Plain-text document sources:
+===+
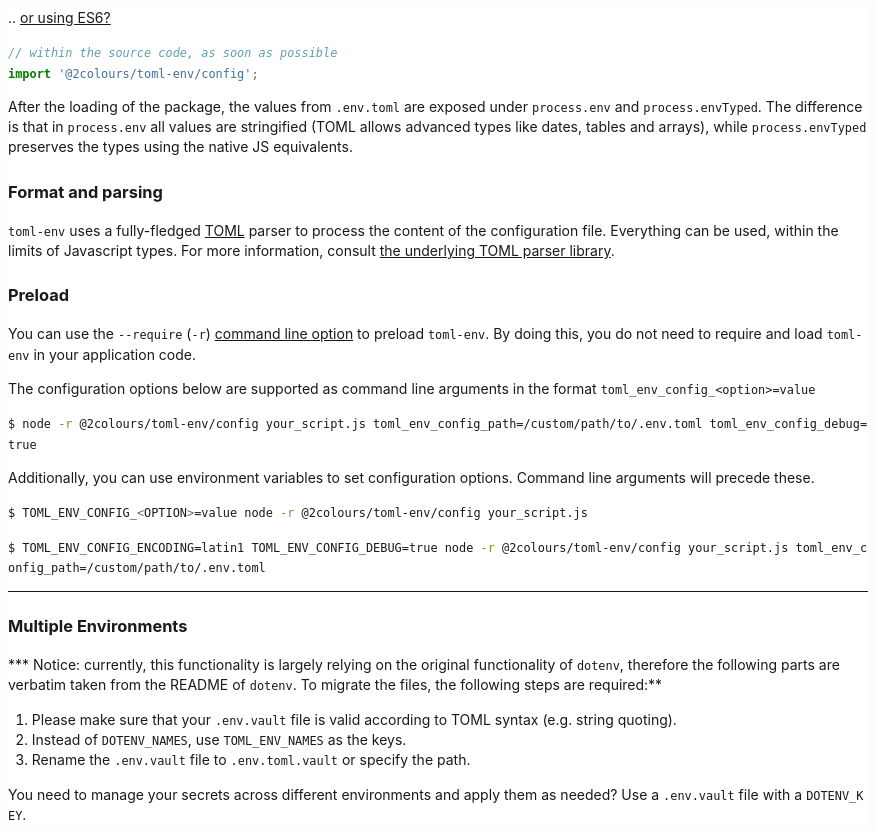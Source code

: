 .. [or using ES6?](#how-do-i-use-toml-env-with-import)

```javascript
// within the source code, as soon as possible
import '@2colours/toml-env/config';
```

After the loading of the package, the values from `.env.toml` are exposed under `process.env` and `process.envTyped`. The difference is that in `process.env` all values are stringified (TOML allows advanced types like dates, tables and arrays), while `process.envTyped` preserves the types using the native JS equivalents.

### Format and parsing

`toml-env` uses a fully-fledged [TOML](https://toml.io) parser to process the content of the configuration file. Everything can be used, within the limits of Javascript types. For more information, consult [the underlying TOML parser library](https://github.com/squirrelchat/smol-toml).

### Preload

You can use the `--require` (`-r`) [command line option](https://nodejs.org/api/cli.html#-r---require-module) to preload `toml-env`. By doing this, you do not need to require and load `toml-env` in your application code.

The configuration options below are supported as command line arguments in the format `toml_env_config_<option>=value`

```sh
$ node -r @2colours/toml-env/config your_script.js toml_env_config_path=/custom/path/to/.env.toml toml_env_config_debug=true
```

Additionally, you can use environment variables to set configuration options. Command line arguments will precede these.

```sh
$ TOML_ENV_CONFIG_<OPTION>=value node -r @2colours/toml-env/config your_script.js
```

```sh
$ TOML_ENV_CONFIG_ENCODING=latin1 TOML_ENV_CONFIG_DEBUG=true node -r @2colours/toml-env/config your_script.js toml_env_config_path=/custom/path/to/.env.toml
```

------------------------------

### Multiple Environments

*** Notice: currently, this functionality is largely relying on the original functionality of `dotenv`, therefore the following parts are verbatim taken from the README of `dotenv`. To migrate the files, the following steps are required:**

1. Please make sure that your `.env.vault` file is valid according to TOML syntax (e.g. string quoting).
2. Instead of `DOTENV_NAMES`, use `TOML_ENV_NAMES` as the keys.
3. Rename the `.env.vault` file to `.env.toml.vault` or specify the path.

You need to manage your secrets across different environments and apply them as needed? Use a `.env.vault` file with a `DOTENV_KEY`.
+===+
▶ **Exercise description**
Start to finish, write out the data above exactly, omitting all pictures.

▶ **Answer to this exercise**
Source code

: .. [or using ES6?](#how-do-i-use-toml-env-with-import)

```javascript
// within the source code, as soon as possible
import '@2colours/toml-env/config';
```

After the loading of the package, the values from `.env.toml` are exposed under `process.env` and `process.envTyped`. The difference is that in `process.env` all values are stringified (TOML allows advanced types like dates, tables and arrays), while `process.envTyped` preserves the types using the native JS equivalents.

### Format and parsing

`toml-env` uses a fully-fledged [TOML](https://toml.io) parser to process the content of the configuration file. Everything can be used, within the limits of Javascript types. For more information, consult [the underlying TOML parser library](https://github.com/squirrelchat/smol-toml).

### Preload

You can use the `--require` (`-r`) [command line option](https://nodejs.org/api/cli.html#-r---require-module) to preload `toml-env`. By doing this, you do not need to require and load `toml-env` in your application code.

The configuration options below are supported as command line arguments in the format `toml_env_config_<option>=value`

```sh
$ node -r @2colours/toml-env/config your_script.js toml_env_config_path=/custom/path/to/.env.toml toml_env_config_debug=true
```

Additionally, you can use environment variables to set configuration options. Command line arguments will precede these.

```sh
$ TOML_ENV_CONFIG_<OPTION>=value node -r @2colours/toml-env/config your_script.js
```

```sh
$ TOML_ENV_CONFIG_ENCODING=latin1 TOML_ENV_CONFIG_DEBUG=true node -r @2colours/toml-env/config your_script.js toml_env_config_path=/custom/path/to/.env.toml
```

------------------------------

### Multiple Environments

*** Notice: currently, this functionality is largely relying on the original functionality of `dotenv`, therefore the following parts are verbatim taken from the README of `dotenv`. To migrate the files, the following steps are required:**

1. Please make sure that your `.env.vault` file is valid according to TOML syntax (e.g. string quoting).
2. Instead of `DOTENV_NAMES`, use `TOML_ENV_NAMES` as the keys.
3. Rename the `.env.vault` file to `.env.toml.vault` or specify the path.

You need to manage your secrets across different environments and apply them as needed? Use a `.env.vault` file with a `DOTENV_KEY`.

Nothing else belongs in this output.